BEGIN SOURCE RECORDS
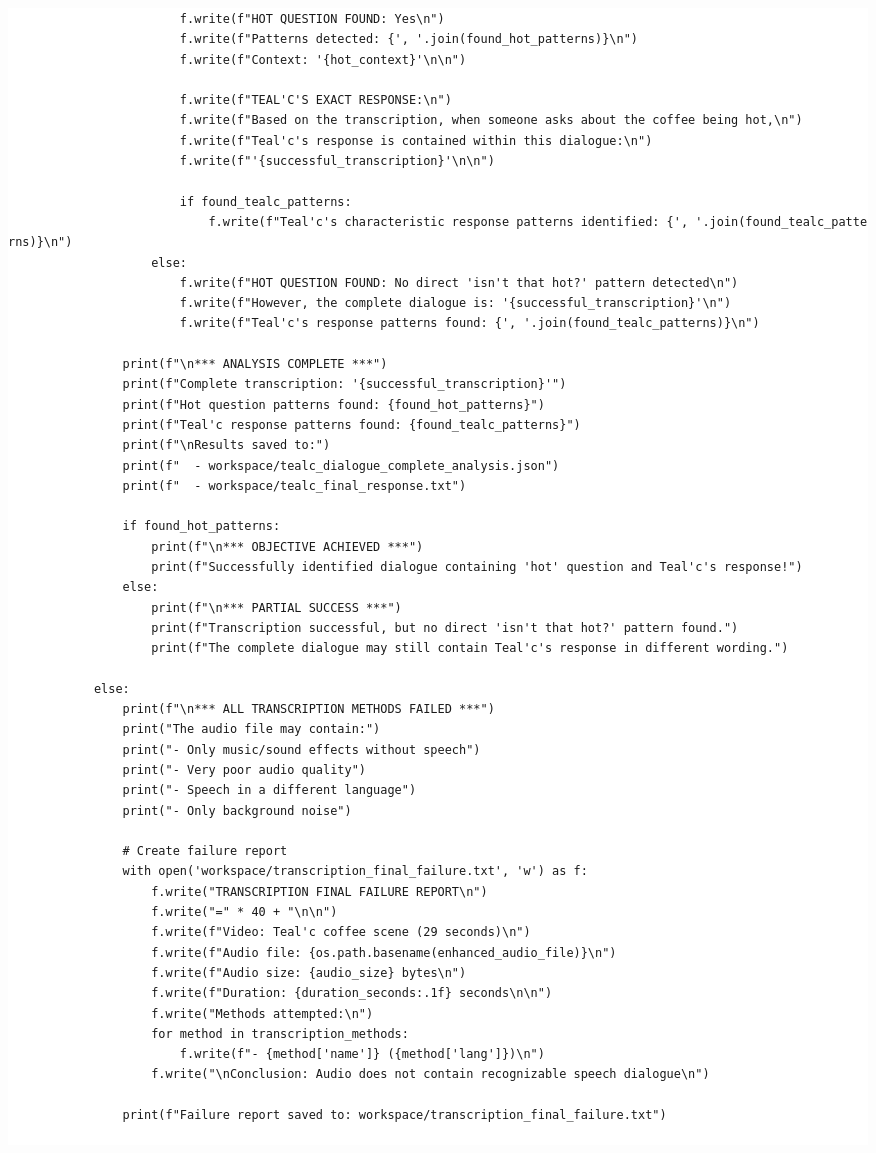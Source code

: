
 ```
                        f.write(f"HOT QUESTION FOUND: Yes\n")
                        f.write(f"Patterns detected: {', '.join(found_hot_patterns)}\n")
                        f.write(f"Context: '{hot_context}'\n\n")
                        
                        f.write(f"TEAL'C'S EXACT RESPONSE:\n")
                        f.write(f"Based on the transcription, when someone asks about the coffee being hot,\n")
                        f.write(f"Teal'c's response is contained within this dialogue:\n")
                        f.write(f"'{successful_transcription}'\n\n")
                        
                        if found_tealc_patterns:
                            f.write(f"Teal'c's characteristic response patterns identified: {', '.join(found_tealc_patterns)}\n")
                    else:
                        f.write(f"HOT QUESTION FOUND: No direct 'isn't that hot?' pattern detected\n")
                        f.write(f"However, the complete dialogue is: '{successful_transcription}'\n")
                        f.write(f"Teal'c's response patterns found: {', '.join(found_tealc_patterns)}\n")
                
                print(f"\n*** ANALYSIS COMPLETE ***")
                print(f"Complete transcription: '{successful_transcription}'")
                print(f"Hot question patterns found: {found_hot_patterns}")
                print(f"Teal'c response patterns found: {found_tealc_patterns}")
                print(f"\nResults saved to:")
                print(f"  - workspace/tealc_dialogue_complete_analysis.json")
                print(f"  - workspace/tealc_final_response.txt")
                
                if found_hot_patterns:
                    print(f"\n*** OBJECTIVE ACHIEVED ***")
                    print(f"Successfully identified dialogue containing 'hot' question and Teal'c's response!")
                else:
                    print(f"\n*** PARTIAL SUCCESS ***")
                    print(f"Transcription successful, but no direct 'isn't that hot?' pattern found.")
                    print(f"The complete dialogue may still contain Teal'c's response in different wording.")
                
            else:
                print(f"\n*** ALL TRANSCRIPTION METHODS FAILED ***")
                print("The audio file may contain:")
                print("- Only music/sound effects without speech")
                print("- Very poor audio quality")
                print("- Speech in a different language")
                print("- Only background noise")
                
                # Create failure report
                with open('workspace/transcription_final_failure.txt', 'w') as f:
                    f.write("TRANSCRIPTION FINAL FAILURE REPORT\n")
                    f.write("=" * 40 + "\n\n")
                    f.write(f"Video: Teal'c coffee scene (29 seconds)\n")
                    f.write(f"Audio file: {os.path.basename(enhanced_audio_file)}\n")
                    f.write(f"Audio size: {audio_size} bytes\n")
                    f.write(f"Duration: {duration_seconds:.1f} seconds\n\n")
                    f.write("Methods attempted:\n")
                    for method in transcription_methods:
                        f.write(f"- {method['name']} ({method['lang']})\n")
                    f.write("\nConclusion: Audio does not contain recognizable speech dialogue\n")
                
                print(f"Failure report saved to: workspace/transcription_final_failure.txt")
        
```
END SOURCE RECORDS
BEGIN SOURCE RECORDS
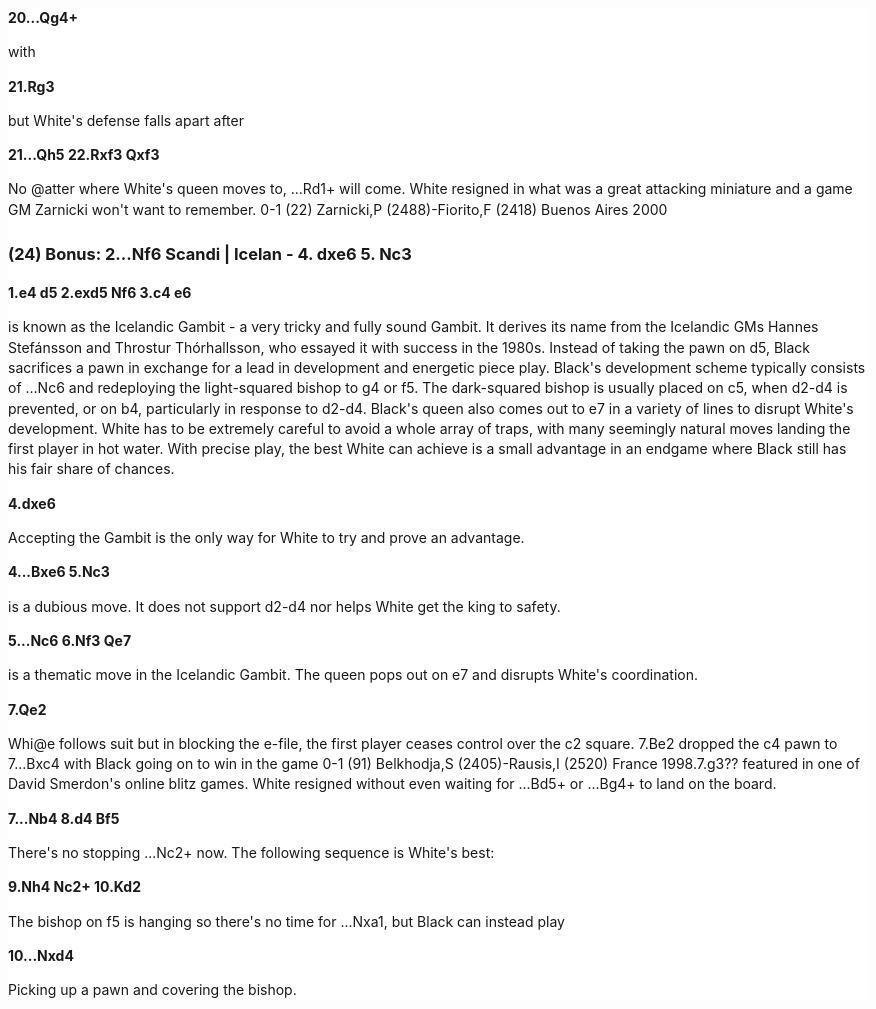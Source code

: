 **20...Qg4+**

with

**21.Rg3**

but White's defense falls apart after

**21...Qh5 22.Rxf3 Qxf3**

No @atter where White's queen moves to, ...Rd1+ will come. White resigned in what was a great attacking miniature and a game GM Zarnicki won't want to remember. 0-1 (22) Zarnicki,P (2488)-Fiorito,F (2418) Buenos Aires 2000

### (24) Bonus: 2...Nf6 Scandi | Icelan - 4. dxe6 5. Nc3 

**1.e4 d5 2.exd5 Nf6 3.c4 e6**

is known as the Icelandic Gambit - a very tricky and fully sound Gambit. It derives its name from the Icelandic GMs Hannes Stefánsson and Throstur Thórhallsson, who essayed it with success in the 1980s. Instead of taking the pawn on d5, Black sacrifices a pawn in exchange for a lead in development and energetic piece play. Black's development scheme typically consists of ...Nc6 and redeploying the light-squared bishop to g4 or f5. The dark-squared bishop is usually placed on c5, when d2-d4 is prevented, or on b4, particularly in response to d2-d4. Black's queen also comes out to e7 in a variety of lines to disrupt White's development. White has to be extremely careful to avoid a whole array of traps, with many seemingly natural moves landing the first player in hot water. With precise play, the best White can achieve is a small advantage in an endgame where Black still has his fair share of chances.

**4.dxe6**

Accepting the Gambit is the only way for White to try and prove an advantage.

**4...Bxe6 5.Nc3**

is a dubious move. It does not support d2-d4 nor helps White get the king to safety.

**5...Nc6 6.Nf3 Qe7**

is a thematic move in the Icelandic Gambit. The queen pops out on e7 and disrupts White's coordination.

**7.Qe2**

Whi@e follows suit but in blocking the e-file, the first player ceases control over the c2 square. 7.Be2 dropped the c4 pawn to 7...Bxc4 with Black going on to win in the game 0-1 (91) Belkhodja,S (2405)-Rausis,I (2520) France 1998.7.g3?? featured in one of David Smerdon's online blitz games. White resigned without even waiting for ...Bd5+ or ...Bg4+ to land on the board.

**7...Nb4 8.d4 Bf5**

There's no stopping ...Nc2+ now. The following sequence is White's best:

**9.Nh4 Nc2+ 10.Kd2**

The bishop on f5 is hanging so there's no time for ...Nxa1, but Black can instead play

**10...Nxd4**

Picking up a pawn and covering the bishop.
END SOURCE RECORDS
BEGIN SOURCE RECORDS
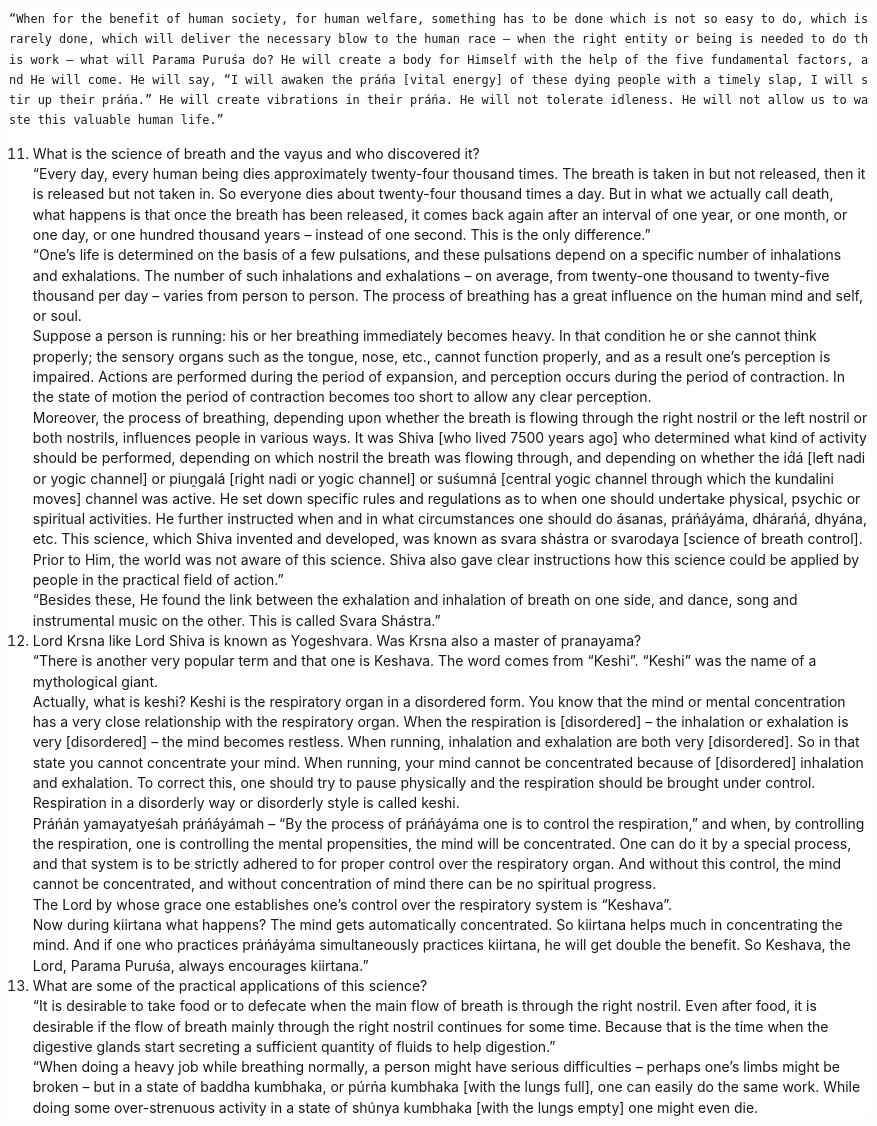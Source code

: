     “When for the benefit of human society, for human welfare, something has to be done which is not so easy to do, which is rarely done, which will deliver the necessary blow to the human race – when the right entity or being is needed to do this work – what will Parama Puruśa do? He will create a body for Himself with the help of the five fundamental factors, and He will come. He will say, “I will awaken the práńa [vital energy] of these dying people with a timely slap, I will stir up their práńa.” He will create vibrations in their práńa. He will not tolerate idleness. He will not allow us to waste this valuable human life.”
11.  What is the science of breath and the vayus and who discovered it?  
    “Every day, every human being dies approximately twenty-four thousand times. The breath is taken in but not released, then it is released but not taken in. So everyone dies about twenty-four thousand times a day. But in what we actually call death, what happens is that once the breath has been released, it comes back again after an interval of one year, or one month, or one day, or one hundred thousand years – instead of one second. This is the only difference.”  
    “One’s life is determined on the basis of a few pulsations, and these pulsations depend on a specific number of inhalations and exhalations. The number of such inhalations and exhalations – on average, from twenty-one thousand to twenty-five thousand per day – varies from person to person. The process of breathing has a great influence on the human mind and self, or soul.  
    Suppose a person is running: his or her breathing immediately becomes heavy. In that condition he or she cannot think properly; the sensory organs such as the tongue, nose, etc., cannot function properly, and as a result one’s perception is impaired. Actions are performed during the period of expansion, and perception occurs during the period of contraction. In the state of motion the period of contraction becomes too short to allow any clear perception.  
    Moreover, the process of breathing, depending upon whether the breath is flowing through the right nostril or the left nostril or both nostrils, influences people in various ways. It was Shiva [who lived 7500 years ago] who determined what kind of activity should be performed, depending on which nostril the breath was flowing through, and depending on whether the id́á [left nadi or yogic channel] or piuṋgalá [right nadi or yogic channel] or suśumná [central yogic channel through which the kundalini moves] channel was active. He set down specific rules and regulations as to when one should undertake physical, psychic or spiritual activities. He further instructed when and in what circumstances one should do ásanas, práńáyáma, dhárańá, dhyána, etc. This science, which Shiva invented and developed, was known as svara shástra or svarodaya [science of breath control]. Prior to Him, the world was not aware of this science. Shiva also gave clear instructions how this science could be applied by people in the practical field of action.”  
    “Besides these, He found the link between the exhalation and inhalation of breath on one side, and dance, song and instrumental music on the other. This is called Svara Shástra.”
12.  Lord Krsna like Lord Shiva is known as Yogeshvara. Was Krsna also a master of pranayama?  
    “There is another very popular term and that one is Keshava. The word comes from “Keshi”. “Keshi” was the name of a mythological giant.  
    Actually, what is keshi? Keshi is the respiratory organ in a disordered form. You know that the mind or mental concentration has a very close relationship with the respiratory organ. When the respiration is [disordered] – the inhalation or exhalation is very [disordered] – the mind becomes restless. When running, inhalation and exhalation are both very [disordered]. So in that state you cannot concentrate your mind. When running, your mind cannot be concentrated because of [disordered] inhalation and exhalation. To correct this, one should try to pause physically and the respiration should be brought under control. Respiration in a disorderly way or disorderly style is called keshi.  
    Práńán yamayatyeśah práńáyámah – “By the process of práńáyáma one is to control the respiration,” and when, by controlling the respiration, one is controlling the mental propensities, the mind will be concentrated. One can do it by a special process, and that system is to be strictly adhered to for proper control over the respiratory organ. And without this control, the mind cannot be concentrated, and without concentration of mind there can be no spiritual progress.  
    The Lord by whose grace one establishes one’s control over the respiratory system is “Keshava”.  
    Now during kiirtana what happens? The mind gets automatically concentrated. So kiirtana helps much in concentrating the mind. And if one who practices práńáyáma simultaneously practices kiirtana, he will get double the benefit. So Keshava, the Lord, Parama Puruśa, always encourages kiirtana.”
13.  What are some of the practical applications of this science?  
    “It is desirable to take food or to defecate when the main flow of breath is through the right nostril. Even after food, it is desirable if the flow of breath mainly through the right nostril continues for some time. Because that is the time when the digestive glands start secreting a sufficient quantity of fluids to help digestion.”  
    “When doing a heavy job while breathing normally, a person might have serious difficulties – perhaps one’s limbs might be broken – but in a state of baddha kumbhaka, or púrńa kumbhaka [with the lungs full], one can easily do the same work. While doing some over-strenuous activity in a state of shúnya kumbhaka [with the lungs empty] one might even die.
END SOURCE RECORDS
- _PROBLEM_: Find the lines above that include the string "Gambit" and copy them.

- _WRITTEN RESPONSE_:
is known as the Icelandic Gambit - a very tricky and fully sound Gambit. It derives its name from the Icelandic GMs Hannes Stefánsson and Throstur Thórhallsson, who essayed it with success in the 1980s. Instead of taking the pawn on d5, Black sacrifices a pawn in exchange for a lead in development and energetic piece play. Black's development scheme typically consists of ...Nc6 and redeploying the light-squared bishop to g4 or f5. The dark-squared bishop is usually placed on c5, when d2-d4 is prevented, or on b4, particularly in response to d2-d4. Black's queen also comes out to e7 in a variety of lines to disrupt White's development. White has to be extremely careful to avoid a whole array of traps, with many seemingly natural moves landing the first player in hot water. With precise play, the best White can achieve is a small advantage in an endgame where Black still has his fair share of chances.
Accepting the Gambit is the only way for White to try and prove an advantage.
is a thematic move in the Icelandic Gambit. The queen pops out on e7 and disrupts White's coordination.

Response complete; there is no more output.